For the study, the researchers conducted antibiotic susceptibility testing and whole-genome sequencing (WGS) on 433, 154, and 99 gonococcal isolates collected from men in Uganda, Malawi, and South Africa, respectively, from 2015 to 2020. Although the World Health Organization African Region has some of the highest prevalence of gonorrhea, there data are scarce on antimicrobial resistance (AMR) and on the evolution, molecular epidemiology, and presence of genetic AMR determinants in gonococcal isolates from the region.

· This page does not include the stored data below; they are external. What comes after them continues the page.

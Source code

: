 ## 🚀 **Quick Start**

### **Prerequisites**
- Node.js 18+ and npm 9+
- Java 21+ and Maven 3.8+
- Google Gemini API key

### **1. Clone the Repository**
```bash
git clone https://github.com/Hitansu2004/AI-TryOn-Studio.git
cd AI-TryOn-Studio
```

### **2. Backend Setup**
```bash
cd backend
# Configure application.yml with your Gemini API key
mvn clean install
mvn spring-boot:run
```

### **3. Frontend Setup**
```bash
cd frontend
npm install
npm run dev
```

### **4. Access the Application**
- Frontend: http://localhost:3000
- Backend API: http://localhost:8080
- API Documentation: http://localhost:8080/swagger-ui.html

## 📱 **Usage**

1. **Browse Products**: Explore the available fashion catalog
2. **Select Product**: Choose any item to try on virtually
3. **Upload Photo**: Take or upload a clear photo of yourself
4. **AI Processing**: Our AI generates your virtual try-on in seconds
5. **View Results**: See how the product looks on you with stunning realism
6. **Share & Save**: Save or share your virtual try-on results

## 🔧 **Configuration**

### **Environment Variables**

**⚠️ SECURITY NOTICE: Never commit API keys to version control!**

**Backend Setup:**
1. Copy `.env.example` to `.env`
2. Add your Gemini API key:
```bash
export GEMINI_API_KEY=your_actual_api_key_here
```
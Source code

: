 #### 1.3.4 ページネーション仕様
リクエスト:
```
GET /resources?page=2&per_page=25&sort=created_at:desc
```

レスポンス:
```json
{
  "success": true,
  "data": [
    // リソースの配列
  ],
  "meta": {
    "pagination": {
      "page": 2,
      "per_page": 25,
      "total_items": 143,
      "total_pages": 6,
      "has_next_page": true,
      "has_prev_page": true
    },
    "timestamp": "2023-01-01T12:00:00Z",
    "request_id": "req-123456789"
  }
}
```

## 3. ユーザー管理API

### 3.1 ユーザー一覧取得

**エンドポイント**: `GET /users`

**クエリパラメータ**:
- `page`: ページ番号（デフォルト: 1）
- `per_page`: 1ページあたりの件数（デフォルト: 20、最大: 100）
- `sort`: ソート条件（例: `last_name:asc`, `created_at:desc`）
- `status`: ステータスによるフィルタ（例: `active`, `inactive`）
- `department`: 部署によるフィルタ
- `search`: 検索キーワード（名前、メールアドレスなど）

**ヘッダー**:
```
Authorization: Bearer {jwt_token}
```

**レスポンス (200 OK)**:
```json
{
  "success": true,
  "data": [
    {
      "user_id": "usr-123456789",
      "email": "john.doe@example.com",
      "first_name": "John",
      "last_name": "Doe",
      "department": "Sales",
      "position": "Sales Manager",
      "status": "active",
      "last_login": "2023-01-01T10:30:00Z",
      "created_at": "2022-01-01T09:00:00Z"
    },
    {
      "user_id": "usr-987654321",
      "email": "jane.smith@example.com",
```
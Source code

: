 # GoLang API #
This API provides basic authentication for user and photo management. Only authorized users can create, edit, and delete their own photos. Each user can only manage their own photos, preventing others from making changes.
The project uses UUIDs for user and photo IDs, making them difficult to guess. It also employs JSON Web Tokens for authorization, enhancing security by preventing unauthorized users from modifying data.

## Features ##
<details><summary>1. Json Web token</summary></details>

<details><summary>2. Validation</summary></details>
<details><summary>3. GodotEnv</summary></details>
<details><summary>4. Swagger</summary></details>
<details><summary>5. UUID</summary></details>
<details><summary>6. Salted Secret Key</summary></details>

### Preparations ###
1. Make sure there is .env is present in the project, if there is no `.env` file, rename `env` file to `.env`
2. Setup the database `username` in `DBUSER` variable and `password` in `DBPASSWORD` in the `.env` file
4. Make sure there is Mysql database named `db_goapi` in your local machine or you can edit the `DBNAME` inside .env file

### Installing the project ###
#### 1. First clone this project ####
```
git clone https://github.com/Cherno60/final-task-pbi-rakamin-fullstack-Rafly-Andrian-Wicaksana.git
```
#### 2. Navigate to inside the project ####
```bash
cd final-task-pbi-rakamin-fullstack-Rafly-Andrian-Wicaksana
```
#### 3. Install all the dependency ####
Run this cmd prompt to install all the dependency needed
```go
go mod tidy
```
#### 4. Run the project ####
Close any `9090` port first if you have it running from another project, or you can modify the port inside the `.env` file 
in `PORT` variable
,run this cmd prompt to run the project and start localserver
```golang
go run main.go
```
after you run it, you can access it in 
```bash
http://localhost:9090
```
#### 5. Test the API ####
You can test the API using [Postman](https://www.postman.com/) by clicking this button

Antibiotic susceptibility testing revealed that resistance to ciprofloxacin was high in all countries (57.1% of isolates in Malawi, 77.8% in South Africa, and 100% in Uganda were resistant), while all isolates were susceptible to ceftriaxone, cefixime, and spectinomycin, and 99.9% were susceptible to azithromycin.
WGS found that AMR determinants were common for ciprofloxacin, benzylpenicillin, and tetracycline but rare for ceftriaxone and azithromycin. A phylogenomic tree of the isolates from the three countries, along with 159 isolates from Kenya and 52 from Burkina Faso, showed that most belonged to the more antibiotic-susceptible lineage B (780 isolates) compared with the AMR lineage (141).
It is imperative to strengthen gonococcal AMR surveillance, ideally including genomics, in African countries.
The study authors note that while ciprofloxacin is no longer recommended for gonorrhea treatment in the three countries, the high prevalence of ciprofloxacin resistance is likely related to its continued empirical use for urethritis, along with the continued use of fluoroquinolones for other infections. And although susceptibility to ceftriaxone and azithromycin was high, the existence of AMR determinants to these antibiotics, which are recommended for gonorrhea treatment, is a concern.
"The high prevalence of resistance to ciprofloxacin (and empirical use continues), tetracycline and benzylpenicillin, and the emerging resistance determinants for azithromycin show that it is imperative to strengthen gonococcal AMR surveillance, ideally including genomics, in African countries," they wrote.